- _SOURCE DATA_
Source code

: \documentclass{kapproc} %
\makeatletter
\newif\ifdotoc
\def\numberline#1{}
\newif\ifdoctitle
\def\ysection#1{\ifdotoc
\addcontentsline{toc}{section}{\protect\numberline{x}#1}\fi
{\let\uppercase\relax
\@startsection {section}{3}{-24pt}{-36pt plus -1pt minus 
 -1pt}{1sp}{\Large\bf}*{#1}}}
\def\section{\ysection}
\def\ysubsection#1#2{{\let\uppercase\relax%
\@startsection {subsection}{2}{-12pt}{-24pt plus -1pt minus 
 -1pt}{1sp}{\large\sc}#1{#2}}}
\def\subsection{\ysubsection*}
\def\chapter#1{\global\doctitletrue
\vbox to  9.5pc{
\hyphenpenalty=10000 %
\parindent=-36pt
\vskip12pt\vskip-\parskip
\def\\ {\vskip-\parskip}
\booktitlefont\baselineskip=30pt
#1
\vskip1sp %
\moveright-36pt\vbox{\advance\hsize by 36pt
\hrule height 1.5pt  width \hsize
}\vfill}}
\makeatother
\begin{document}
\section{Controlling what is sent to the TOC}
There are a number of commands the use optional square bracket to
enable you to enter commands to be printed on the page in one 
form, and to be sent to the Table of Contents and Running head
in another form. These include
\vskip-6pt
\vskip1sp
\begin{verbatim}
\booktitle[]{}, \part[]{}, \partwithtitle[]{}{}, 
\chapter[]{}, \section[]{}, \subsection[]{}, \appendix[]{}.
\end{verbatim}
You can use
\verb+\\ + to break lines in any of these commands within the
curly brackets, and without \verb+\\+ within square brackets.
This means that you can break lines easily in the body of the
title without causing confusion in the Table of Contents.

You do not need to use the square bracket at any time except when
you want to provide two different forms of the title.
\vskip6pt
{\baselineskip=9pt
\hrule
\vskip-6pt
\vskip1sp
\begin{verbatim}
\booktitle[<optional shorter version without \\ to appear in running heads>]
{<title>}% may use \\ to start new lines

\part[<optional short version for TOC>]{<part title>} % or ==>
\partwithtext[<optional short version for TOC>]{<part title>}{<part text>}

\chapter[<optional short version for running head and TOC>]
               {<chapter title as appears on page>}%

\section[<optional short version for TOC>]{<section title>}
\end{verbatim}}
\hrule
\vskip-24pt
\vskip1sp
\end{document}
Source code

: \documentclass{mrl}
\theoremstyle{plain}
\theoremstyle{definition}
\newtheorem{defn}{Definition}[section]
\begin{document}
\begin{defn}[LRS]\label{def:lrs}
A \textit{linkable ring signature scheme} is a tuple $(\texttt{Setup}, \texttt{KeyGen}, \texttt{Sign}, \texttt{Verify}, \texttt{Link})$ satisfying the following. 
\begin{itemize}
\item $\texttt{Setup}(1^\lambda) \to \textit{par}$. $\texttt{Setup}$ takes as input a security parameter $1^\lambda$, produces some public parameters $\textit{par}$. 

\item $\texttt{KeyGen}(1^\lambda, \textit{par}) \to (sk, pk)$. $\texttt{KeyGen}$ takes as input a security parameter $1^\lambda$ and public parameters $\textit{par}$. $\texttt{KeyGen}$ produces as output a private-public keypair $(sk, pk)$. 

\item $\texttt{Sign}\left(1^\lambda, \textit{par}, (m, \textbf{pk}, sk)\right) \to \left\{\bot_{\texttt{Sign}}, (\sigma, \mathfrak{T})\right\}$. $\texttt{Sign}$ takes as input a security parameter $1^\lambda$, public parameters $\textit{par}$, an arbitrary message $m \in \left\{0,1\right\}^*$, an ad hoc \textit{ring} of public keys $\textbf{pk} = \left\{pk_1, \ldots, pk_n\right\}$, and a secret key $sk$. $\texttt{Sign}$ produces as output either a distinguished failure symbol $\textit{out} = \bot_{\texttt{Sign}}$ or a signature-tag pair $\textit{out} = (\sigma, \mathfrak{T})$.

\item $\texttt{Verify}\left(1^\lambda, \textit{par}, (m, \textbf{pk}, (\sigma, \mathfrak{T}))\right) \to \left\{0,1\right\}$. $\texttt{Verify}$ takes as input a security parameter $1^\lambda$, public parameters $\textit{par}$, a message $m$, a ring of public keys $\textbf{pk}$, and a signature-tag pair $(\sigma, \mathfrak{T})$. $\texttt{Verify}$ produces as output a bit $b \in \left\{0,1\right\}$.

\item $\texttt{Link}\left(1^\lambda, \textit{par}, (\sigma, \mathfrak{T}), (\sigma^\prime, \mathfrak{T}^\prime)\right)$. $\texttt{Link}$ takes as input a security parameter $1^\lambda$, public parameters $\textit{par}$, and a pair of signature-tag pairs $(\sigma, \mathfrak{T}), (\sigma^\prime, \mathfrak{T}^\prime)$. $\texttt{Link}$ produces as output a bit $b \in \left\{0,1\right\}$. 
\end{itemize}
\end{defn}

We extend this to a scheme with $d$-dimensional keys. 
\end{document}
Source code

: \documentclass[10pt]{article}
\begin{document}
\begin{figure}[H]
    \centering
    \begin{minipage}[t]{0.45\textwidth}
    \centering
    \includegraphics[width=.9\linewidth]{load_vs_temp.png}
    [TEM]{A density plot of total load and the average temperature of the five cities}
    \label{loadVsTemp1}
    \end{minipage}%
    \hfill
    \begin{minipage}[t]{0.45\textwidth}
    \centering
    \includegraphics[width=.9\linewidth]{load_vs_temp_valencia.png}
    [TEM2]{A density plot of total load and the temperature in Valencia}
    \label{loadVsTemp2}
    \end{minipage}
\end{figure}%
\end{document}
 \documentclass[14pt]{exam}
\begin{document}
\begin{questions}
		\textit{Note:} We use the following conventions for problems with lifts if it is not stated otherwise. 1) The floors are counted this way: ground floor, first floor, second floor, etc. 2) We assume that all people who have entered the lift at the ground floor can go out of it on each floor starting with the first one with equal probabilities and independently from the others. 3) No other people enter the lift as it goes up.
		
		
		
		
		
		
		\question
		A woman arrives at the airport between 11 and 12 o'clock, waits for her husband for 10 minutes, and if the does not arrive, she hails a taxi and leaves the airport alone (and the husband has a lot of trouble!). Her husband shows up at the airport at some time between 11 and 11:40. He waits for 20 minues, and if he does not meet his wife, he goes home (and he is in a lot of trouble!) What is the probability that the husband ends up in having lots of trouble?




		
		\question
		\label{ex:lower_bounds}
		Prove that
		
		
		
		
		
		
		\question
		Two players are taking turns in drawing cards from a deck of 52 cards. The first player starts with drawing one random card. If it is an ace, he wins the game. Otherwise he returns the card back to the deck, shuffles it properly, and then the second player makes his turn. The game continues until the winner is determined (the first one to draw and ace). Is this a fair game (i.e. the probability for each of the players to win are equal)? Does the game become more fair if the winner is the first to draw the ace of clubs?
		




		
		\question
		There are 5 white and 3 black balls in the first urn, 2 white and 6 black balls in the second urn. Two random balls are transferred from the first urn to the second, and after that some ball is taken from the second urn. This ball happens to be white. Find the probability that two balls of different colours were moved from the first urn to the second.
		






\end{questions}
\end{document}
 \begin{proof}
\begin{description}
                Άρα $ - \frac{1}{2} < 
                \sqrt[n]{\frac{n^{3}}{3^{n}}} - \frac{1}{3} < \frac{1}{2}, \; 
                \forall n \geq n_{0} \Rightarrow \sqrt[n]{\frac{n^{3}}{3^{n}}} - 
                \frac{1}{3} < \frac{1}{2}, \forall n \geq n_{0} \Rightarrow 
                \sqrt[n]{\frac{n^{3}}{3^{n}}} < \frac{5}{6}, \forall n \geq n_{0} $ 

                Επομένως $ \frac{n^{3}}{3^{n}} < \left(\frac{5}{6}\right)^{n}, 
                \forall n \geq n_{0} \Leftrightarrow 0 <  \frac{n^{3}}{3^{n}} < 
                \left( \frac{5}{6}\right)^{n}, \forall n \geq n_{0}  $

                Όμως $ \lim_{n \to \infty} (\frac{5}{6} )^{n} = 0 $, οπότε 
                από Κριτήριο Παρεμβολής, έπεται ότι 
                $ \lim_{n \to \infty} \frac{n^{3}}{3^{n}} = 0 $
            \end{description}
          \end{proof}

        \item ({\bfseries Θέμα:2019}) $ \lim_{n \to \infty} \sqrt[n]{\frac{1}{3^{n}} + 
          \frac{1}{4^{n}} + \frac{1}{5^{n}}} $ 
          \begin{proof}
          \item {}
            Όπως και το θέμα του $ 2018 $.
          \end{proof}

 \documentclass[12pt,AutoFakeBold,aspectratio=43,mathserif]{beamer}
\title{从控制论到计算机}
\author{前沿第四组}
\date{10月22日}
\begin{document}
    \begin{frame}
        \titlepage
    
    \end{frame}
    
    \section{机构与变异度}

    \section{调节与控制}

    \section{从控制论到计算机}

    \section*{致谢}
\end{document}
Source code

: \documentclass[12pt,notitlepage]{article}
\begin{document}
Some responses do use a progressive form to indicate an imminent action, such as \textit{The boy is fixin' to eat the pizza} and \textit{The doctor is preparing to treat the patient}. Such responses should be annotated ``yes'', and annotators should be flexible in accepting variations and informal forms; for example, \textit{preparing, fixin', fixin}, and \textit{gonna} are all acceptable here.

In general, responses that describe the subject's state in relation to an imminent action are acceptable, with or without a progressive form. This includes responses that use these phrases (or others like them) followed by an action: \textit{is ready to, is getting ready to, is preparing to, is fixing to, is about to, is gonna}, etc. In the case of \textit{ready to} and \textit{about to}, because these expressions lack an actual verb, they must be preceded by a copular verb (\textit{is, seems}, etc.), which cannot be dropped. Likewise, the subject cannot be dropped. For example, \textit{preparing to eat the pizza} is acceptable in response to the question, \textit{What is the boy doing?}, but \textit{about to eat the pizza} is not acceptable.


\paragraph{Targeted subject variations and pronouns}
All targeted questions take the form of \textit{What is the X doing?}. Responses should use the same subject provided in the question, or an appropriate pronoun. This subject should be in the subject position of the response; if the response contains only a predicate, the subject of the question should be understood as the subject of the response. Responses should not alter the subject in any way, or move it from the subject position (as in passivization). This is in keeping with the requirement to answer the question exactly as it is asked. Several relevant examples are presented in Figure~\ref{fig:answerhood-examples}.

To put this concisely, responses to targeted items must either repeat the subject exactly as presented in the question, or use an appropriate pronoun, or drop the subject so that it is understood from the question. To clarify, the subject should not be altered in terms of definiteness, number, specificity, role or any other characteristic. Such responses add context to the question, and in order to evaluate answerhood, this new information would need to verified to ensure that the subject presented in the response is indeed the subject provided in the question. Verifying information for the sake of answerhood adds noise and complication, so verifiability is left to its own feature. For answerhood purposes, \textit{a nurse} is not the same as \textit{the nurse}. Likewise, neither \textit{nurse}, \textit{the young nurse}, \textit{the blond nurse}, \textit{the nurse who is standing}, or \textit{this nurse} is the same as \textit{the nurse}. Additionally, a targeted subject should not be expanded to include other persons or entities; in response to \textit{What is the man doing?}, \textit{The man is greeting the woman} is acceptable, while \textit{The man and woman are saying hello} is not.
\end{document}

- _WHAT TO PRODUCE_
Line count for "frac": count the lines in the records above that contain this word, and write only the number.

- _TASK RESULT_
12